EL CALOR DE JULIO-AGOSTO está lleno de peligros. Rosario, la mujer de Lucio el de Cayetano, iba de casa en casa gritando que su marido era muy hombre y que el director del hotel (del ex-hotel de Lucio) tenía que ser poco menos que un sodomita rematado. Es la constante, llena de fidelidad al sexo del varón, de una raza algo primaria. Los desplantes de Rosario pertenecen a un estudio que, sociológicamente hablando, puede ser muy interesante. «… cuatro hemos tenido, cuatro churumbeles y dos abortos. Es o no es un hombre». La raza se considera más pura, en las hondonadas, incluso si el cónyuge varón desplaza sus pasiones del hogar y las hace llegar a una habitación esquinada, lateral y suavemente perfumada. El marido es, entonces, por una regla de tres elemental, paupérrima y bien falta de proteínas, más marido si cabe. El primo Alvarito le dijo al viejo Cayetano que la cosa podía llevarse a la Magistratura, cuando realmente donde había que llevar la cosa era a una reforma social y mental. Pero no hizo falta, porque Silverio, siempre generoso, estaba de parte de Lucio, y no por las reivindicaciones de la Rosario o por la falsamente prepotencia del hijo mayor de Cayetano, sino porque ama las reglas del juego de la libertad y de la discreción. Y en el hotel, según su teoría, no hubo demasiada discreción, ya que la gobernanta racial armó un escándalo, mientras, apostada en la puerta de la habitación de la noruega-guía-de-viajes, descubrió los manejos del empleado infiel.

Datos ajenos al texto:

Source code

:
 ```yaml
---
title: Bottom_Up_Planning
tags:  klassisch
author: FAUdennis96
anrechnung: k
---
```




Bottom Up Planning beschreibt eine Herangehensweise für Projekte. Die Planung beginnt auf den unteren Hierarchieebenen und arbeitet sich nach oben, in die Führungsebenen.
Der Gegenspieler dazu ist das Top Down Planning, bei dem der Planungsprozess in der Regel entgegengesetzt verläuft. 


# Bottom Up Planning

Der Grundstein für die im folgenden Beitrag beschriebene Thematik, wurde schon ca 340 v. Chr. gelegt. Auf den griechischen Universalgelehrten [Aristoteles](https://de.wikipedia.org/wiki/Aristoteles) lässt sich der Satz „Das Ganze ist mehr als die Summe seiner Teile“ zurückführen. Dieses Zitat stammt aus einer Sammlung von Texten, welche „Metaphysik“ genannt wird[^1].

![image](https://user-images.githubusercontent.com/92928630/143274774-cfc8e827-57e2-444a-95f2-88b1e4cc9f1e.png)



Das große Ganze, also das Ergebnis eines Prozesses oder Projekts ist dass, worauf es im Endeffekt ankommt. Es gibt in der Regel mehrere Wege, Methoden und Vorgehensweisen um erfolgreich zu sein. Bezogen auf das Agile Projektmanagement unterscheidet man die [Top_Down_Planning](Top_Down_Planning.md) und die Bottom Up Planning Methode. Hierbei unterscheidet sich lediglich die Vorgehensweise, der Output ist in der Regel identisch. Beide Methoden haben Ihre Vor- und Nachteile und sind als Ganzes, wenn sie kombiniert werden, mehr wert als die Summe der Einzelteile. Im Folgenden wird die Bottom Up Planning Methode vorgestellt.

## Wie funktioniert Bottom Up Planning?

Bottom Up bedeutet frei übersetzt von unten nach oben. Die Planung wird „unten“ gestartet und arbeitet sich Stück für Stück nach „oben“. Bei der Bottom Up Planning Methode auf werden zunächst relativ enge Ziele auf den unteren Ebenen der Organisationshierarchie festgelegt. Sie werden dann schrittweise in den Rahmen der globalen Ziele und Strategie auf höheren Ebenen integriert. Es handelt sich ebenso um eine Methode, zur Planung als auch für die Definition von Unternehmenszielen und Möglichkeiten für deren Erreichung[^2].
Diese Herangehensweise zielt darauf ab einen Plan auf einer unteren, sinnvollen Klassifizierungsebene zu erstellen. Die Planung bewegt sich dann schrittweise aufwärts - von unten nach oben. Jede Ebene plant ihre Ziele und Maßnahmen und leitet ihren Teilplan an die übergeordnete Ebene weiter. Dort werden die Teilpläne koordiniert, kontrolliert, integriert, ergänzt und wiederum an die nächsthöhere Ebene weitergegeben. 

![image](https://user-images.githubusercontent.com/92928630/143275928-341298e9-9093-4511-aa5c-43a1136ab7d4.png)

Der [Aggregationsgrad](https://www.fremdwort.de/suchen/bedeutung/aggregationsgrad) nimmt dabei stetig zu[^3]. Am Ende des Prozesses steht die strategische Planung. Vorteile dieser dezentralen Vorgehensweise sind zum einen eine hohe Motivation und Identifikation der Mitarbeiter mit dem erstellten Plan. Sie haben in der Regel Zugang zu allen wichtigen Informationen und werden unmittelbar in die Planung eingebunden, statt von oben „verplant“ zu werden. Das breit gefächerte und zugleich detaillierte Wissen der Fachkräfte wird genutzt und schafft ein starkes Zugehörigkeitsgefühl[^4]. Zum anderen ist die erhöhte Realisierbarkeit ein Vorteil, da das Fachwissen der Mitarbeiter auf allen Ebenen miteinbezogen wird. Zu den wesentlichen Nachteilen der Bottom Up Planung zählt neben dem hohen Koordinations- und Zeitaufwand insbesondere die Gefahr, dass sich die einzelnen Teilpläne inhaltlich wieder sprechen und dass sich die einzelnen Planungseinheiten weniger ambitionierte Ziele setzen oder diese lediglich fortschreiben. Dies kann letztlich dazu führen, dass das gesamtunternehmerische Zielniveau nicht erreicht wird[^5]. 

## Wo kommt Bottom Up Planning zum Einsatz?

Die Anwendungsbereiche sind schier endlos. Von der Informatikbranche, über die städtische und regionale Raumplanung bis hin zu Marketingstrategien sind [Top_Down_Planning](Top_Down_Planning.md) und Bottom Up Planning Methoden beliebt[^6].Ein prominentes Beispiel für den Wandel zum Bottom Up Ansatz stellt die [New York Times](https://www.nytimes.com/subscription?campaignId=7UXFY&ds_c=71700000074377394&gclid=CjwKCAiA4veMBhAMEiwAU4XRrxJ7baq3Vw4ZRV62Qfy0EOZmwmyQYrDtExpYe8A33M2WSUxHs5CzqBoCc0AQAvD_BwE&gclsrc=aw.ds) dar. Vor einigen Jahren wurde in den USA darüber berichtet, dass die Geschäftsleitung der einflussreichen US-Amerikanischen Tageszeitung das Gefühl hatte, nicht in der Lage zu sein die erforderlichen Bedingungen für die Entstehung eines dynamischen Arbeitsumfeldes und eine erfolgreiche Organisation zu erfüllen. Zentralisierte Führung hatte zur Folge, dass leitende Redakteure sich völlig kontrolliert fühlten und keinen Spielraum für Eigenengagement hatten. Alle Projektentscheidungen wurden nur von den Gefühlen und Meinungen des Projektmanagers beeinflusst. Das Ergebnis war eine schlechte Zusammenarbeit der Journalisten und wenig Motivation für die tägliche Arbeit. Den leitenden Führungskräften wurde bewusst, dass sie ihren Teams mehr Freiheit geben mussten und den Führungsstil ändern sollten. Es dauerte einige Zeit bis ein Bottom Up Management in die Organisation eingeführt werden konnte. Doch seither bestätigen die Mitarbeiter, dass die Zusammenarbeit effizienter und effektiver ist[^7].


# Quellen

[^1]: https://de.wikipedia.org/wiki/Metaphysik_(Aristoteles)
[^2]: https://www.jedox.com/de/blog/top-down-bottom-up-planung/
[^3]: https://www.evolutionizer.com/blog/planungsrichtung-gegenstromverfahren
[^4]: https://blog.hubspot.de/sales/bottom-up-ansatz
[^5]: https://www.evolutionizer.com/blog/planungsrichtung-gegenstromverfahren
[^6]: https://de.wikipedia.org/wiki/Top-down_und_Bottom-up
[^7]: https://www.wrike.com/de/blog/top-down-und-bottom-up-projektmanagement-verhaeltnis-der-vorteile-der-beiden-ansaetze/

Y como la amiga madura, rubia y frívola, la del chal incitante y la otra, la joven intelectual llamada Silvia, y la chilena querían un mayordomo, allí fue Lucio. En el cafetín de Amador el viejo Cayetano me decía: «… ¿ve usté?, ése es un señor, sabe lo que es el desarrollo». Y va y se mete de un solo trago una copa de orujo de los que raspan con violencia la barriga del más pintado.

Los días de julio-agosto están henchidos de un sopor alucinante. Los pobres se quejan porque tienen que picar en las carreteras (a golpe de pico por cada cinco o diez minutos) y los ricos porque al no tener donde picar también se quejan. Los humildes porque sueñan con decalitros de cerveza fresca, amarilla, y con un reguerillo de espuma cayéndoles por la sotabarba, a modo de ducha facial, y los otros porque la avioneta aún no está preparada y la gente vaca que es un contento y no llegan noticias de lo que realmente sucede en los pasillos, preciosamente alfombrados, de las financieras londinenses, suizas o belgas. Es el sol maldito de julio-agosto que lo barre todo. La esperanza a unos; la natural prepotencia a otros.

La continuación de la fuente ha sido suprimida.